Poster Presentation ESA-SRB-ANZOS 2025 in conjunction with ENSA

Mandatory folic acid fortification and supplementation alters one-carbon metabolites in pregnant women: implications for gestational diabetes mellitus (128697)

Jessica Williamson 1 , Melanie Smith 1 , Rakccha Chhetri 1 , Anya Arthurs 1 , Shalem Leemaqz 1 , Dylan McCullough 1 , Murthy Mittinty 1 , Gustaaf Dekker 2 , Randi Heimdal 3 , Adrian McCann 3 , Tanja Jankovic-Karasoulos 1 , Claire Roberts 1
  1. Flinders University, Bedford Park, South Australia, Australia
  2. Women and Children's Division, Lyell McEwin Hospital, Elizabeth Vale, South Australia, Australia
  3. BeVital, Bergen, Norway

Background: Folate is essential in pregnancy. Australia has implemented folic acid (FA; synthetic folate) food fortification policies and supplementation guidelines. Many pregnant women now exceed recommended FA intake, which is increasingly associated with gestational diabetes mellitus (GDM). Both folate and FA act in one-carbon metabolism (1CM)  though FA has limited capacity to be metabolised. We hypothesise fortification and supplementation increase folate status beyond metabolism thresholds, increasing unmetabolised FA (UMFA), with downstream implications for related one-carbon metabolites, and pregnancy outcomes.

Objective: Characterise maternal folate and related one-carbon biomarkers with respect to FA-fortification, supplementation dose and GDM.  

Methods: Maternal serum (12-15 weeks’ gestation) was collected from women pre- (2005-2008, n=861) and post-FA fortification (2015-2018, n=1216). Folate, UMFA, B12, homocysteine, cysteine and methionine were measured using HPLC (BeVital, Norway). Relative GDM risk was adjusted for age, BMI, ethnicity, smoking and socioeconomic index.

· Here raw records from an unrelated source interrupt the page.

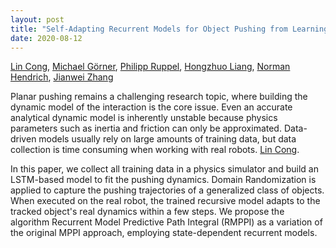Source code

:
 ```yaml
---
layout: post
title: "Self-Adapting Recurrent Models for Object Pushing from Learning in Simulation"
date: 2020-08-12
---
```



[Lin Cong](https://tams.informatik.uni-hamburg.de/people/cong/), [Michael Görner](https://tams.informatik.uni-hamburg.de/people/goerner/), [Philipp Ruppel](https://tams.informatik.uni-hamburg.de/people/ruppel/), [Hongzhuo Liang](https://tams.informatik.uni-hamburg.de/people/liang/), [Norman Hendrich](https://tams.informatik.uni-hamburg.de/people/hendrich/), [Jianwei Zhang](https://tams.informatik.uni-hamburg.de/people/zhang/)


Planar pushing remains a challenging research topic, where building the dynamic model of the interaction is the core issue.
Even an accurate analytical dynamic model is inherently unstable because
physics parameters such as inertia and friction can only be approximated.
Data-driven models usually rely on large amounts of training data,
but data collection is time consuming when working with real robots.
[Lin Cong](https://tams.informatik.uni-hamburg.de/people/cong/).

In this paper, we collect all training data in a physics simulator and build an LSTM-based model to fit the pushing dynamics.
Domain Randomization is applied to capture the pushing trajectories of a generalized class of objects.
When executed on the real robot, the trained recursive model adapts
to the tracked object's real dynamics within a few steps.
We propose the algorithm Recurrent Model Predictive Path Integral (RMPPI) as a variation of the original MPPI approach,
employing state-dependent recurrent models.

Results: Folate (25%), B12 (7%) and UMFA (72%) increased post-fortification (all p<0.001). UMFA also increased with high-dose FA supplementation (≥800 µg; 63.1% p=0.01). Homocysteine and cysteine (both 10%  p<0.001) increased post-fortification but homocysteine:cysteine ratio was unchanged and methionine (4% p<0.001) decreased.

GDM increased from 5% (pre-fortification) to 15% (post-fortification). One-carbon metabolites associated with GDM in SCOPE only. UMFA was not associated with GDM. Folate (13% p=0.003) increased GDM risk. Homocysteine (17%, p=0.04) and homocysteine:cysteine ratio (68%, p=0.01) decreased risk. Methionine was not associated with GDM.

Interpretation: FA intake now exceeds metabolic capacity, resulting in detectable circulating UMFA. Post-fortification, homocysteine is shunted to the transsulphuration pathway, seemingly at the expense of the methionine pathway. In GDM, homocysteine:cysteine ratio is reduced, which may be a compensatory response, increasing antioxidant capacity to reduce GDM-associated oxidative stress. No metabolites associated with GDM post-fortification, but incidence tripled. High and chronic FA exposure impacts 1CM in individual women differently placing some at increased risk for GDM.